Your reply should reproduce each entry exactly and contain no pictures.
#### DATA EXTRACTS
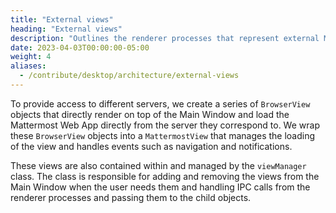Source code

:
 ```yaml
---
title: "External views"
heading: "External views"
description: "Outlines the renderer processes that represent external Mattermost servers, and the modules that manage them."
date: 2023-04-03T00:00:00-05:00
weight: 4
aliases:
  - /contribute/desktop/architecture/external-views
---
```


To provide access to different servers, we create a series of `BrowserView` objects that directly render on top of the Main Window and load the Mattermost Web App directly from the server they correspond to. We wrap these `BrowserView` objects into a `MattermostView` that manages the loading of the view and handles events such as navigation and notifications.

These views are also contained within and managed by the `viewManager` class. The class is responsible for adding and removing the views from the Main Window when the user needs them and handling IPC calls from the renderer processes and passing them to the child objects.
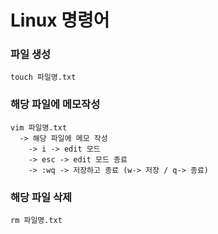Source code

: # Linux 명령어

### 파일 생성
```
touch 파일명.txt
```

### 해당 파일에 메모작성
```
vim 파일명.txt
  -> 해당 파일에 메모 작성
    -> i -> edit 모드
    -> esc -> edit 모드 종료
    -> :wq -> 저장하고 종료 (w-> 저장 / q-> 종료)
```

### 해당 파일 삭제
```
rm 파일명.txt
```
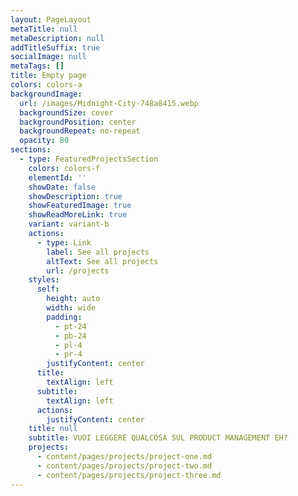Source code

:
 ```yaml
---
layout: PageLayout
metaTitle: null
metaDescription: null
addTitleSuffix: true
socialImage: null
metaTags: []
title: Empty page
colors: colors-a
backgroundImage:
  url: /images/Midnight-City-748a8415.webp
  backgroundSize: cover
  backgroundPosition: center
  backgroundRepeat: no-repeat
  opacity: 80
sections:
  - type: FeaturedProjectsSection
    colors: colors-f
    elementId: ''
    showDate: false
    showDescription: true
    showFeaturedImage: true
    showReadMoreLink: true
    variant: variant-b
    actions:
      - type: Link
        label: See all projects
        altText: See all projects
        url: /projects
    styles:
      self:
        height: auto
        width: wide
        padding:
          - pt-24
          - pb-24
          - pl-4
          - pr-4
        justifyContent: center
      title:
        textAlign: left
      subtitle:
        textAlign: left
      actions:
        justifyContent: center
    title: null
    subtitle: VUOI LEGGERE QUALCOSA SUL PRODUCT MANAGEMENT EH?
    projects:
      - content/pages/projects/project-one.md
      - content/pages/projects/project-two.md
      - content/pages/projects/project-three.md
---
```

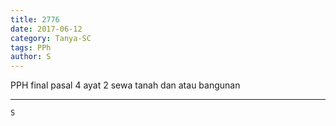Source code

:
 ```yaml
---
title: 2776
date: 2017-06-12
category: Tanya-SC
tags: PPh
author: S
---
```


PPH final pasal 4 ayat 2 sewa tanah dan atau bangunan

---



`S`
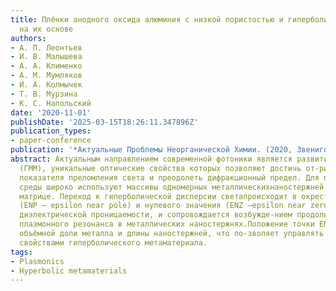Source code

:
 ```yaml
---
title: Плёнки анодного оксида алюминия с низкой пористостью и гиперболические метаматериалы
  на их основе
authors:
- А. П. Леонтьев
- И. В. Малышева
- А. А. Клименко
- А. М. Мумляков
- И. А. Колмычек
- Т. В. Мурзина
- К. С. Напольский
date: '2020-11-01'
publishDate: '2025-03-15T18:26:11.347896Z'
publication_types:
- paper-conference
publication: '*Актуальные Проблемы Неорганической Химии. (2020, Звенигород, Тезисы)*'
abstract: Актуальным направлением современной фотоники является развитие гиперболическихметаматериалов
  (ГММ), уникальные оптические свойства которых позволяют достичь от-рицательного
  показателя преломления света и преодолеть дифракционный предел. Для по-лучения гиперболической
  среды широко используют массивы одномерных металлическихнаностержней в диэлектрической
  матрице. Переход к гиперболической дисперсии светапроисходит в окрестности полюса
  (ENP – epsilon near pole) и нулевого значения (ENZ –epsilon near zero) компонент
  диэлектрической проницаемости, и сопровождается возбужде-нием продольного и поперечного
  плазмонного резонанса в металлических наностержнях.Положение точки ENZ зависит от
  объёмной доли металла и длины наностержней, что по-зволяет управлять оптическими
  свойствами гиперболического метаматериала.
tags:
- Plasmonics
- Hyperbolic metamaterials
---
```

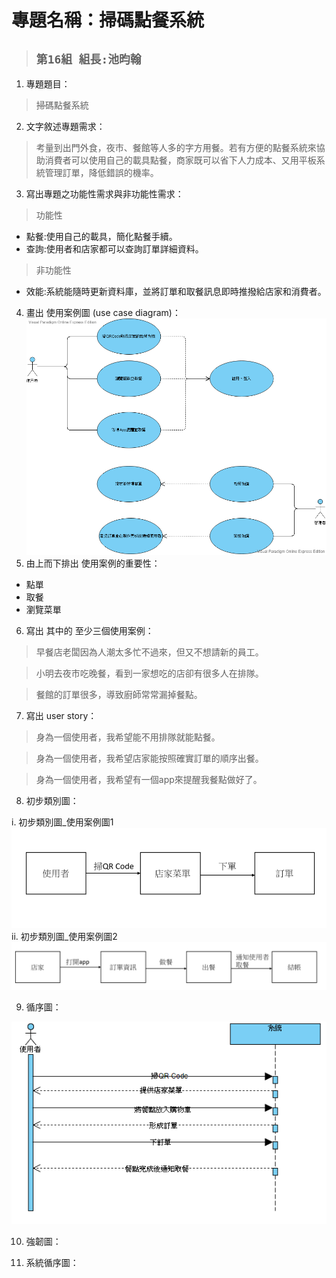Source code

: # 專題名稱：掃碼點餐系統
>## ```第16組 組長:池昀翰 ```
1. 專題題目：
>掃碼點餐系統
2. 文字敘述專題需求：
>考量到出門外食，夜市、餐館等人多的字方用餐。若有方便的點餐系統來協助消費者可以使用自己的載具點餐，商家既可以省下人力成本、又用平板系統管理訂單，降低錯誤的機率。
3. 寫出專題之功能性需求與非功能性需求：
>功能性
* 點餐:使用自己的載具，簡化點餐手續。
* 查詢:使用者和店家都可以查詢訂單詳細資料。
>非功能性
* 效能:系統能隨時更新資料庫，並將訂單和取餐訊息即時推撥給店家和消費者。
4. 畫出 使用案例圖 (use case diagram)： 
![image](https://raw.githubusercontent.com/danielchyr/OO_2/master/use%20case%20diagram.png)
5. 由上而下排出 使用案例的重要性：
* 點單
* 取餐
* 瀏覽菜單
6. 寫出 其中的 至少三個使用案例：
>早餐店老闆因為人潮太多忙不過來，但又不想請新的員工。

>小明去夜市吃晚餐，看到一家想吃的店卻有很多人在排隊。

>餐館的訂單很多，導致廚師常常漏掉餐點。
7. 寫出 user story：
>身為一個使用者，我希望能不用排隊就能點餐。

>身為一個使用者，我希望店家能按照確實訂單的順序出餐。

>身為一個使用者，我希望有一個app來提醒我餐點做好了。
8. 初步類別圖：

i. 初步類別圖_使用案例圖1
![image](https://raw.githubusercontent.com/danielchyr/OO_2/master/class1.png)
ii. 初步類別圖_使用案例圖2
![image](https://raw.githubusercontent.com/danielchyr/OO_2/master/class2.png)

9. 循序圖：

![image](https://raw.githubusercontent.com/danielchyr/OO_2/master/Sequence%20Diagram1.png)

10. 強韌圖：

11. 系統循序圖：

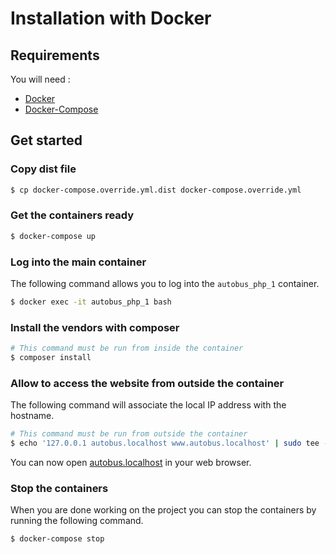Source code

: # Installation with Docker

## Requirements

You will need :
  - [Docker](https://docs.docker.com/engine/installation/)
  - [Docker-Compose](https://docs.docker.com/compose/install/)

## Get started

### Copy dist file
```bash
$ cp docker-compose.override.yml.dist docker-compose.override.yml
```

### Get the containers ready

```bash
$ docker-compose up
```

### Log into the main container

The following command allows you to log into the `autobus_php_1`
container.

```bash
$ docker exec -it autobus_php_1 bash
```

### Install the vendors with composer
```bash
# This command must be run from inside the container
$ composer install
```

### Allow to access the website from outside the container

The following command will associate the local IP address with the hostname.
```bash
# This command must be run from outside the container
$ echo '127.0.0.1 autobus.localhost www.autobus.localhost' | sudo tee --append /etc/hosts
```

You can now open [autobus.localhost](http://autobus.localhost) in your web browser.


### Stop the containers

When you are done working on the project you can stop the containers by running the following command.

```bash
$ docker-compose stop
```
########
**EXERCISE ANSWER**
Source code

:
 ```yaml
---
title: "External views"
heading: "External views"
description: "Outlines the renderer processes that represent external Mattermost servers, and the modules that manage them."
date: 2023-04-03T00:00:00-05:00
weight: 4
aliases:
  - /contribute/desktop/architecture/external-views
---
```


To provide access to different servers, we create a series of `BrowserView` objects that directly render on top of the Main Window and load the Mattermost Web App directly from the server they correspond to. We wrap these `BrowserView` objects into a `MattermostView` that manages the loading of the view and handles events such as navigation and notifications.

These views are also contained within and managed by the `viewManager` class. The class is responsible for adding and removing the views from the Main Window when the user needs them and handling IPC calls from the renderer processes and passing them to the child objects.
Source code

: # Linux 명령어

### 파일 생성
```
touch 파일명.txt
```

### 해당 파일에 메모작성
```
vim 파일명.txt
  -> 해당 파일에 메모 작성
    -> i -> edit 모드
    -> esc -> edit 모드 종료
    -> :wq -> 저장하고 종료 (w-> 저장 / q-> 종료)
```

### 해당 파일 삭제
```
rm 파일명.txt
```
Source code

:
 ```yaml
---
layout: PageLayout
metaTitle: null
metaDescription: null
addTitleSuffix: true
socialImage: null
metaTags: []
title: Empty page
colors: colors-a
backgroundImage:
  url: /images/Midnight-City-748a8415.webp
  backgroundSize: cover
  backgroundPosition: center
  backgroundRepeat: no-repeat
  opacity: 80
sections:
  - type: FeaturedProjectsSection
    colors: colors-f
    elementId: ''
    showDate: false
    showDescription: true
    showFeaturedImage: true
    showReadMoreLink: true
    variant: variant-b
    actions:
      - type: Link
        label: See all projects
        altText: See all projects
        url: /projects
    styles:
      self:
        height: auto
        width: wide
        padding:
          - pt-24
          - pb-24
          - pl-4
          - pr-4
        justifyContent: center
      title:
        textAlign: left
      subtitle:
        textAlign: left
      actions:
        justifyContent: center
    title: null
    subtitle: VUOI LEGGERE QUALCOSA SUL PRODUCT MANAGEMENT EH?
    projects:
      - content/pages/projects/project-one.md
      - content/pages/projects/project-two.md
      - content/pages/projects/project-three.md
---
```

Source code

:
 ```yaml
---
title: 2776
date: 2017-06-12
category: Tanya-SC
tags: PPh
author: S
---
```


PPH final pasal 4 ayat 2 sewa tanah dan atau bangunan

---



`S`
Source code

:
 ```yaml
---
title: Плёнки анодного оксида алюминия с низкой пористостью и гиперболические метаматериалы
  на их основе
authors:
- А. П. Леонтьев
- И. В. Малышева
- А. А. Клименко
- А. М. Мумляков
- И. А. Колмычек
- Т. В. Мурзина
- К. С. Напольский
date: '2020-11-01'
publishDate: '2025-03-15T18:26:11.347896Z'
publication_types:
- paper-conference
publication: '*Актуальные Проблемы Неорганической Химии. (2020, Звенигород, Тезисы)*'
abstract: Актуальным направлением современной фотоники является развитие гиперболическихметаматериалов
  (ГММ), уникальные оптические свойства которых позволяют достичь от-рицательного
  показателя преломления света и преодолеть дифракционный предел. Для по-лучения гиперболической
  среды широко используют массивы одномерных металлическихнаностержней в диэлектрической
  матрице. Переход к гиперболической дисперсии светапроисходит в окрестности полюса
  (ENP – epsilon near pole) и нулевого значения (ENZ –epsilon near zero) компонент
  диэлектрической проницаемости, и сопровождается возбужде-нием продольного и поперечного
  плазмонного резонанса в металлических наностержнях.Положение точки ENZ зависит от
  объёмной доли металла и длины наностержней, что по-зволяет управлять оптическими
  свойствами гиперболического метаматериала.
tags:
- Plasmonics
- Hyperbolic metamaterials
---
```

Source code

: # 專題名稱：掃碼點餐系統
>## ```第16組 組長:池昀翰 ```
1. 專題題目：
>掃碼點餐系統
2. 文字敘述專題需求：
>考量到出門外食，夜市、餐館等人多的字方用餐。若有方便的點餐系統來協助消費者可以使用自己的載具點餐，商家既可以省下人力成本、又用平板系統管理訂單，降低錯誤的機率。
3. 寫出專題之功能性需求與非功能性需求：
>功能性
* 點餐:使用自己的載具，簡化點餐手續。
* 查詢:使用者和店家都可以查詢訂單詳細資料。
>非功能性
* 效能:系統能隨時更新資料庫，並將訂單和取餐訊息即時推撥給店家和消費者。
4. 畫出 使用案例圖 (use case diagram)： 
![image](https://raw.githubusercontent.com/danielchyr/OO_2/master/use%20case%20diagram.png)
5. 由上而下排出 使用案例的重要性：
* 點單
* 取餐
* 瀏覽菜單
6. 寫出 其中的 至少三個使用案例：
>早餐店老闆因為人潮太多忙不過來，但又不想請新的員工。

>小明去夜市吃晚餐，看到一家想吃的店卻有很多人在排隊。

>餐館的訂單很多，導致廚師常常漏掉餐點。
7. 寫出 user story：
>身為一個使用者，我希望能不用排隊就能點餐。

>身為一個使用者，我希望店家能按照確實訂單的順序出餐。

>身為一個使用者，我希望有一個app來提醒我餐點做好了。
8. 初步類別圖：

i. 初步類別圖_使用案例圖1
![image](https://raw.githubusercontent.com/danielchyr/OO_2/master/class1.png)
ii. 初步類別圖_使用案例圖2
![image](https://raw.githubusercontent.com/danielchyr/OO_2/master/class2.png)

9. 循序圖：

![image](https://raw.githubusercontent.com/danielchyr/OO_2/master/Sequence%20Diagram1.png)

10. 強韌圖：

11. 系統循序圖：

Source code

: # Installation with Docker

## Requirements

You will need :
  - [Docker](https://docs.docker.com/engine/installation/)
  - [Docker-Compose](https://docs.docker.com/compose/install/)

## Get started

### Copy dist file
```bash
$ cp docker-compose.override.yml.dist docker-compose.override.yml
```

### Get the containers ready

```bash
$ docker-compose up
```

### Log into the main container

The following command allows you to log into the `autobus_php_1`
container.

```bash
$ docker exec -it autobus_php_1 bash
```

### Install the vendors with composer
```bash
# This command must be run from inside the container
$ composer install
```

### Allow to access the website from outside the container

The following command will associate the local IP address with the hostname.
```bash
# This command must be run from outside the container
$ echo '127.0.0.1 autobus.localhost www.autobus.localhost' | sudo tee --append /etc/hosts
```

You can now open [autobus.localhost](http://autobus.localhost) in your web browser.


### Stop the containers

When you are done working on the project you can stop the containers by running the following command.

```bash
$ docker-compose stop
```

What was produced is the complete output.